Recovering After a Dual Failure of Both Active and Standby Databases

If both the active and standby databases fail at around the same time and if you can reconnect to both of them almost immediately, then restart the replication agents (and cache agents if applicable) and continue.

  1. Connect to the failed active database. This triggers recovery from the local transaction logs. If you are replicating a read-only cache group, the autorefresh state is automatically set to PAUSED.
  2. Verify that the replication agent for the failed active database has restarted. If it has not restarted, then start the replication agent.
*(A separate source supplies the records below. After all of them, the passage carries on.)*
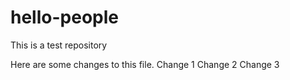 # hello-people
This is a test repository

Here are some changes to this file.
Change 1
Change 2
Change 3
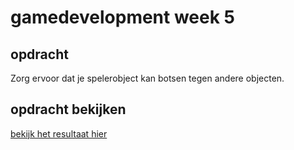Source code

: # gamedevelopment week 5

## opdracht

Zorg ervoor dat je spelerobject kan botsen tegen andere objecten.


## opdracht bekijken

<a href="1920-5BIN.github.io/gamedevelopment-voorbeeld/week5">bekijk het resultaat hier</a>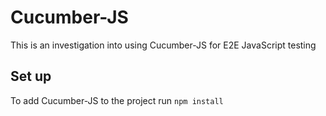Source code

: # Cucumber-JS

This is an investigation into using Cucumber-JS for E2E JavaScript testing

## Set up

To add Cucumber-JS to the project run `npm install`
See Starting and Stopping the Replication Agents.
  3. Call ttRepStateSet('ACTIVE') on the newly recovered database. If you are replicating a read-only cache group, this action automatically causes the autorefresh state to change from PAUSED to ON for this database.
  4. Verify that the cache agent for the failed database has restarted. If it has not restarted, then start the cache agent.
  5. Connect to the failed standby master database. This triggers recovery from the local transaction logs. If you are replicating a read-only cache group, the autorefresh state is automatically set to PAUSED.
  6. Verify that the replication agent for the failed standby database has restarted. If it has not restarted, then start the replication agent. See Starting and Stopping the Replication Agents.
  7. Verify that the cache agent for the failed standby database has restarted. If it has not restarted, then start the cache agent.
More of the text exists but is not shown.